**Exercise aim**:
In the copy, keep every line below as it is and leave out the pictures.

(Input data Opens)

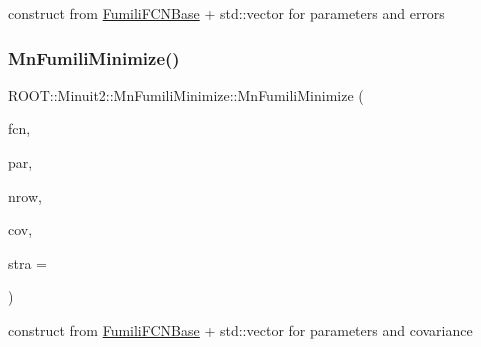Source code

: construct from \mbox{\hyperlink{classROOT_1_1Minuit2_1_1FumiliFCNBase}{Fumili\+F\+C\+N\+Base}} + std\+::vector for parameters and errors 

\mbox{\label{classROOT_1_1Minuit2_1_1MnFumiliMinimize_ad12e919e837251ef358a0d461355e51c}} 
\subsubsection{\texorpdfstring{MnFumiliMinimize()}{MnFumiliMinimize()}\hspace{0.1cm}{\footnotesize\ttfamily [9/14]}}
{\footnotesize\ttfamily R\+O\+O\+T\+::\+Minuit2\+::\+Mn\+Fumili\+Minimize\+::\+Mn\+Fumili\+Minimize (\begin{DoxyParamCaption}\item[{const \mbox{\hyperlink{classROOT_1_1Minuit2_1_1FumiliFCNBase}{Fumili\+F\+C\+N\+Base}} \&}]{fcn,  }\item[{const std\+::vector$<$ double $>$ \&}]{par,  }\item[{unsigned int}]{nrow,  }\item[{const std\+::vector$<$ double $>$ \&}]{cov,  }\item[{unsigned int}]{stra = {} }\end{DoxyParamCaption})\hspace{0.3cm}{\ttfamily [inline]}}



construct from \mbox{\hyperlink{classROOT_1_1Minuit2_1_1FumiliFCNBase}{Fumili\+F\+C\+N\+Base}} + std\+::vector for parameters and covariance 

\mbox{\label{classROOT_1_1Minuit2_1_1MnFumiliMinimize_a48eae3f1c5b8eef3b6940d3fd5d26af8}}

(Input data Closes)

**Reply to the exercise**:
Source code

: construct from \mbox{\hyperlink{classROOT_1_1Minuit2_1_1FumiliFCNBase}{Fumili\+F\+C\+N\+Base}} + std\+::vector for parameters and errors 

\mbox{\label{classROOT_1_1Minuit2_1_1MnFumiliMinimize_ad12e919e837251ef358a0d461355e51c}} 
\subsubsection{\texorpdfstring{MnFumiliMinimize()}{MnFumiliMinimize()}\hspace{0.1cm}{\footnotesize\ttfamily [9/14]}}
{\footnotesize\ttfamily R\+O\+O\+T\+::\+Minuit2\+::\+Mn\+Fumili\+Minimize\+::\+Mn\+Fumili\+Minimize (\begin{DoxyParamCaption}\item[{const \mbox{\hyperlink{classROOT_1_1Minuit2_1_1FumiliFCNBase}{Fumili\+F\+C\+N\+Base}} \&}]{fcn,  }\item[{const std\+::vector$<$ double $>$ \&}]{par,  }\item[{unsigned int}]{nrow,  }\item[{const std\+::vector$<$ double $>$ \&}]{cov,  }\item[{unsigned int}]{stra = {} }\end{DoxyParamCaption})\hspace{0.3cm}{\ttfamily [inline]}}



construct from \mbox{\hyperlink{classROOT_1_1Minuit2_1_1FumiliFCNBase}{Fumili\+F\+C\+N\+Base}} + std\+::vector for parameters and covariance 

\mbox{\label{classROOT_1_1Minuit2_1_1MnFumiliMinimize_a48eae3f1c5b8eef3b6940d3fd5d26af8}}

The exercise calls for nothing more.